§ Task instructions
The answer must consist of every line from the entries below that contains the word "Products".

§ Recorded data
■ ■ ■

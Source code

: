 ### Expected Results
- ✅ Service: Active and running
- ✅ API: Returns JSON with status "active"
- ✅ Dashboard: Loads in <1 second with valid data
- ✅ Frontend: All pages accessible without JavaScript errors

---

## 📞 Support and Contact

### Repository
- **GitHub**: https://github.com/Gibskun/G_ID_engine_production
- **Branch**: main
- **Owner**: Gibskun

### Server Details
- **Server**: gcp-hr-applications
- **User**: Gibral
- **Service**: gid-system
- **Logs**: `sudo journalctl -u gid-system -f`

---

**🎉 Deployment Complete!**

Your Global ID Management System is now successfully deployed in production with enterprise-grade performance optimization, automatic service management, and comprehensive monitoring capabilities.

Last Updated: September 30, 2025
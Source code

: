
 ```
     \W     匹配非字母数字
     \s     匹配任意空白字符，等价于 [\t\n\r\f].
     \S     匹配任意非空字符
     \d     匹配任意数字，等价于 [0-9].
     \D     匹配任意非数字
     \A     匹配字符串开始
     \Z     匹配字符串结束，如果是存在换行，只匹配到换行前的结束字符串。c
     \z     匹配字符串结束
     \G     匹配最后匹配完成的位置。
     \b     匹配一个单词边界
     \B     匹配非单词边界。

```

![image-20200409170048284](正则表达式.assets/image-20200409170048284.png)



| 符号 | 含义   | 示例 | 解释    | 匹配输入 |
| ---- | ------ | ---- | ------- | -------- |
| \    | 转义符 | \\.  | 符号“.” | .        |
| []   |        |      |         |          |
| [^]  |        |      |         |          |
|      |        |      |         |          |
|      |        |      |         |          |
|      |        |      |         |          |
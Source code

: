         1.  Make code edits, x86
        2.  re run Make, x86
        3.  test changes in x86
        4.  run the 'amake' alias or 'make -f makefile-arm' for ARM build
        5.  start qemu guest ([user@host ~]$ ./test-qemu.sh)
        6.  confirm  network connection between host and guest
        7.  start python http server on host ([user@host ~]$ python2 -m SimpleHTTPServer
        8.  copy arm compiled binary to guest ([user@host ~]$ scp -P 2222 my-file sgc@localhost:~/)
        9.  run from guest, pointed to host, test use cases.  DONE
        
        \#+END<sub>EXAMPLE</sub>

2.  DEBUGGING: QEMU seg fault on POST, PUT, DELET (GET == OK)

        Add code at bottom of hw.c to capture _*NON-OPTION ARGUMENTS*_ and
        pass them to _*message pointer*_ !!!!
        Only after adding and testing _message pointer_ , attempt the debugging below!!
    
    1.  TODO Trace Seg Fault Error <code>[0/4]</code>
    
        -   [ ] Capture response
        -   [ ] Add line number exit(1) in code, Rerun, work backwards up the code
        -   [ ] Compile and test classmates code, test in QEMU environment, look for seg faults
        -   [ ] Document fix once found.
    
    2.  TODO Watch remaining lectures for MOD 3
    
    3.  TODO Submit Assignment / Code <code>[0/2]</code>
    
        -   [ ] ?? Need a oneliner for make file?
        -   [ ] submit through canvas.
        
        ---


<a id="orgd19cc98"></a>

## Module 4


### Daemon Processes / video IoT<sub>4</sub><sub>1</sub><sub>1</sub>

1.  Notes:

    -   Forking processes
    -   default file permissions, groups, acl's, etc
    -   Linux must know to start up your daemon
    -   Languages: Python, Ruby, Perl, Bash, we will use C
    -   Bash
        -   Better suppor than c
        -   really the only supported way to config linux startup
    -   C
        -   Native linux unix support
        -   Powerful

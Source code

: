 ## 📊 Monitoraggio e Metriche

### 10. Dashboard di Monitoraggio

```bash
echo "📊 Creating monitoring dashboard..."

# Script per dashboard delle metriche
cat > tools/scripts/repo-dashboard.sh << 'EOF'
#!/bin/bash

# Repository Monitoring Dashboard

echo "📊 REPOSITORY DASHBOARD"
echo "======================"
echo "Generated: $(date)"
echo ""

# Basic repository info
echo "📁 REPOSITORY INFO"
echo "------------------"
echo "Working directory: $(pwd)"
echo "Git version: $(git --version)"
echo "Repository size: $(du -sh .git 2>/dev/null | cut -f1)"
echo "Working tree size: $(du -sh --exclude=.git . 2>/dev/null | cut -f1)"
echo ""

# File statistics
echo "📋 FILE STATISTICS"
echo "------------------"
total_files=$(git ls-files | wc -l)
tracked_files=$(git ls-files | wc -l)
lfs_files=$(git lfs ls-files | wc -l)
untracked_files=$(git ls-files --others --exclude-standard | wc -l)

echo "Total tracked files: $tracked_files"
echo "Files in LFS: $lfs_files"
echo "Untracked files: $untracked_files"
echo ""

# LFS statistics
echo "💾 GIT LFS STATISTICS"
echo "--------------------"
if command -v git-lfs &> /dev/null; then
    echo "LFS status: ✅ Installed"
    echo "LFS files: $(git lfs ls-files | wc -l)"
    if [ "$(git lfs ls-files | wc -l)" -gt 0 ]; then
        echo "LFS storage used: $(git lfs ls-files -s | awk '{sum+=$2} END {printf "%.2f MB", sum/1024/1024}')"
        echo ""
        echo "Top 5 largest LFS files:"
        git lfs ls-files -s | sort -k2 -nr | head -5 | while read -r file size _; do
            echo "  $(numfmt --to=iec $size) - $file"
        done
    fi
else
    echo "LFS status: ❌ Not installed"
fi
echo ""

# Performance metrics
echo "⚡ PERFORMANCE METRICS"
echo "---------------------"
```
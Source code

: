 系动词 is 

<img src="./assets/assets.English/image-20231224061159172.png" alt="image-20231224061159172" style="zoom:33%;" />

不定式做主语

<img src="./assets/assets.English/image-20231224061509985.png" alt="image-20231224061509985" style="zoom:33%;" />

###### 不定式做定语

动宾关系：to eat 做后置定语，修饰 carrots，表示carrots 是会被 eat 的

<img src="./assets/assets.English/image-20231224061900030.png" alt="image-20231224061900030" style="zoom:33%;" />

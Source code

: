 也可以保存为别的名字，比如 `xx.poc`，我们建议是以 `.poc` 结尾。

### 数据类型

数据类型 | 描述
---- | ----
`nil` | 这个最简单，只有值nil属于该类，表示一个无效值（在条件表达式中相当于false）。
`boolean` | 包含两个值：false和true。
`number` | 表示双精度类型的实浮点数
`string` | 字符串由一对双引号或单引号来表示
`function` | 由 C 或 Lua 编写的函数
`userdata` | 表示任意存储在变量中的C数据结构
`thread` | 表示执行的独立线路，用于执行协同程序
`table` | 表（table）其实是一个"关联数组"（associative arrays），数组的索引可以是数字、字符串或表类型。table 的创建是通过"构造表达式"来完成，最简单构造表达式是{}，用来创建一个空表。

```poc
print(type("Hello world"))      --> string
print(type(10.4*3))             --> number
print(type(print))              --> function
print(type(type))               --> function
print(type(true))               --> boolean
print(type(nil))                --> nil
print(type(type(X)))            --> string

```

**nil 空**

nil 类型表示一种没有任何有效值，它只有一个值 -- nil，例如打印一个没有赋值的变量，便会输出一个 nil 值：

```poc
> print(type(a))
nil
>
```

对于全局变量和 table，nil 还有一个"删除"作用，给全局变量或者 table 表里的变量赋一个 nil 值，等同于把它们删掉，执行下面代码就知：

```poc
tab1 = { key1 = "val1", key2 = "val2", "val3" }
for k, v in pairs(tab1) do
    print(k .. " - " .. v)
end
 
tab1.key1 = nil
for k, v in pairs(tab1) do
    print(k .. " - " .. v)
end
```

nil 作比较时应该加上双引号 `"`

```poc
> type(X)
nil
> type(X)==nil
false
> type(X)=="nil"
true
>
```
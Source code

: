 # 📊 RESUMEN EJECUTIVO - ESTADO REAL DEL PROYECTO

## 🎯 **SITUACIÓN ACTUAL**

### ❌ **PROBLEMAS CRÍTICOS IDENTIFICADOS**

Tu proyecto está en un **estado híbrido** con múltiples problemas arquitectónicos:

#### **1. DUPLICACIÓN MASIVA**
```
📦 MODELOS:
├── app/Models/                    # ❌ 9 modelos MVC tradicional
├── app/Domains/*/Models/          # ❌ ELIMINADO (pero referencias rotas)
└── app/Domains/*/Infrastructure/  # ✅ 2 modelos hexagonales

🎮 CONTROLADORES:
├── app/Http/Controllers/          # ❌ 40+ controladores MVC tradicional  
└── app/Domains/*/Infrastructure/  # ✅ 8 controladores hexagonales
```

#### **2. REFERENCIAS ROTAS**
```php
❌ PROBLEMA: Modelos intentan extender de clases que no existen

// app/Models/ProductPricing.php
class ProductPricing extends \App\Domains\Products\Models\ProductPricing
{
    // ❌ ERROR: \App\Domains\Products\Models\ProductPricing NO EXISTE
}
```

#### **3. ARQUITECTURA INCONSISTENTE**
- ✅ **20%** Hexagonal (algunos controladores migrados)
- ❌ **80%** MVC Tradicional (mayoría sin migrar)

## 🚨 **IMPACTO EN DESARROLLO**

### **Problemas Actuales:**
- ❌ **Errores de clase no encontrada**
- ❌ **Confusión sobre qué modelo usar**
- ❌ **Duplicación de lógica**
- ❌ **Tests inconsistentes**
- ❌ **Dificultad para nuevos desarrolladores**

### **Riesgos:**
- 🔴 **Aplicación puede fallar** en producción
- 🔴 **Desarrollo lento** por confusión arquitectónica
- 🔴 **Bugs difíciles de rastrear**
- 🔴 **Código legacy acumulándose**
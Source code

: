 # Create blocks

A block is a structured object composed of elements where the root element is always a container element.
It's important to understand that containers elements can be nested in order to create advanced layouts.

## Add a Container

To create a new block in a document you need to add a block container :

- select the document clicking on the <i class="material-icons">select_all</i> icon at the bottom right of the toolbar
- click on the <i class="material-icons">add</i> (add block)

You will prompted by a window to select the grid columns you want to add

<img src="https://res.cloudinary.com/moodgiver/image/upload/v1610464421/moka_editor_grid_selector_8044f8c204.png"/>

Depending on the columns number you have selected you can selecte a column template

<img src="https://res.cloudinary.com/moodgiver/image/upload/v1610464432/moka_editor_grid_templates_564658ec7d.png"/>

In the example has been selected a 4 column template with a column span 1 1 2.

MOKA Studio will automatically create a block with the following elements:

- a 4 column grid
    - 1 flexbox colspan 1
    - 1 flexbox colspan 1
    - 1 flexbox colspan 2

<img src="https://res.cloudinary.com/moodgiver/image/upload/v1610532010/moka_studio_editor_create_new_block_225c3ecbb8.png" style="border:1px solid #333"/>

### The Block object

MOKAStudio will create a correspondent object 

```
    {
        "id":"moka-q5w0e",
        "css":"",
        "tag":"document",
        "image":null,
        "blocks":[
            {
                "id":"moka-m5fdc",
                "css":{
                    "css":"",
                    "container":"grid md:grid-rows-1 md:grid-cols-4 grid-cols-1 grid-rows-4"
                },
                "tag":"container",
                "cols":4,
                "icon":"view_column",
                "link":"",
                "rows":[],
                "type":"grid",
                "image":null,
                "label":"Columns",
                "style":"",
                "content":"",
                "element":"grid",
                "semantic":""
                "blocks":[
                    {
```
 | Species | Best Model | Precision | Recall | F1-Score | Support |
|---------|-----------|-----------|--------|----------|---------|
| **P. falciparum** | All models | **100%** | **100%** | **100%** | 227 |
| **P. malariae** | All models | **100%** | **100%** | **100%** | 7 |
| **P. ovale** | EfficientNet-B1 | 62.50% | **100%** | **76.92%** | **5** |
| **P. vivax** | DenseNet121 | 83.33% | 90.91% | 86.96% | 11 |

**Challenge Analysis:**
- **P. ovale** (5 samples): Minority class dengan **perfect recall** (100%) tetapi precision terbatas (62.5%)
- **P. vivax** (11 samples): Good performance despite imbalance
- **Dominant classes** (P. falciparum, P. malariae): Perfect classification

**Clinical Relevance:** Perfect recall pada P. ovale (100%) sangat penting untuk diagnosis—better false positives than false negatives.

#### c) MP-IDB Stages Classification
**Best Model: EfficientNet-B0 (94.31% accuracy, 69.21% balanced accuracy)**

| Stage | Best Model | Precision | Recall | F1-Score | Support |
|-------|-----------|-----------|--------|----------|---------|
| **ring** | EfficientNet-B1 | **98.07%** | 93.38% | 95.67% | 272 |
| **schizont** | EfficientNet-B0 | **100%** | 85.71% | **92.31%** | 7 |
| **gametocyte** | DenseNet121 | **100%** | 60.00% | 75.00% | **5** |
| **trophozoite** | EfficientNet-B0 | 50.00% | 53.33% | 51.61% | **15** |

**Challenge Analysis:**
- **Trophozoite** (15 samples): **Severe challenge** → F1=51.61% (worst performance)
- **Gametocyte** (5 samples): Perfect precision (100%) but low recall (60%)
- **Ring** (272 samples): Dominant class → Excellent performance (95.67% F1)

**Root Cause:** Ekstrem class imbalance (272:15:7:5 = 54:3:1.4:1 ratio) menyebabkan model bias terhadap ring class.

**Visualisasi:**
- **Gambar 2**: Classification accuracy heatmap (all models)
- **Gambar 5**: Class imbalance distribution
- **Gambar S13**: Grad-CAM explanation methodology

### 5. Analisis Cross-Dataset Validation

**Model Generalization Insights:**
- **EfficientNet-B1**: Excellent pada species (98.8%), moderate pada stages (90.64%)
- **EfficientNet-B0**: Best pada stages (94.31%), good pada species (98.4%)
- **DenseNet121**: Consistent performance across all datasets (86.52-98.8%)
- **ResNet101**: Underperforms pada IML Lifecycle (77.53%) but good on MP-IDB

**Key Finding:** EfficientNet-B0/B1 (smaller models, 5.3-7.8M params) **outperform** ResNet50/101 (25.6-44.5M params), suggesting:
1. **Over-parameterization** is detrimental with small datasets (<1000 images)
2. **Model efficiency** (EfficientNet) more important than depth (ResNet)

■ ■ ■

§ Result of this exercise
class ProductPricing extends \App\Domains\Products\Models\ProductPricing
    // ❌ ERROR: \App\Domains\Products\Models\ProductPricing NO EXISTE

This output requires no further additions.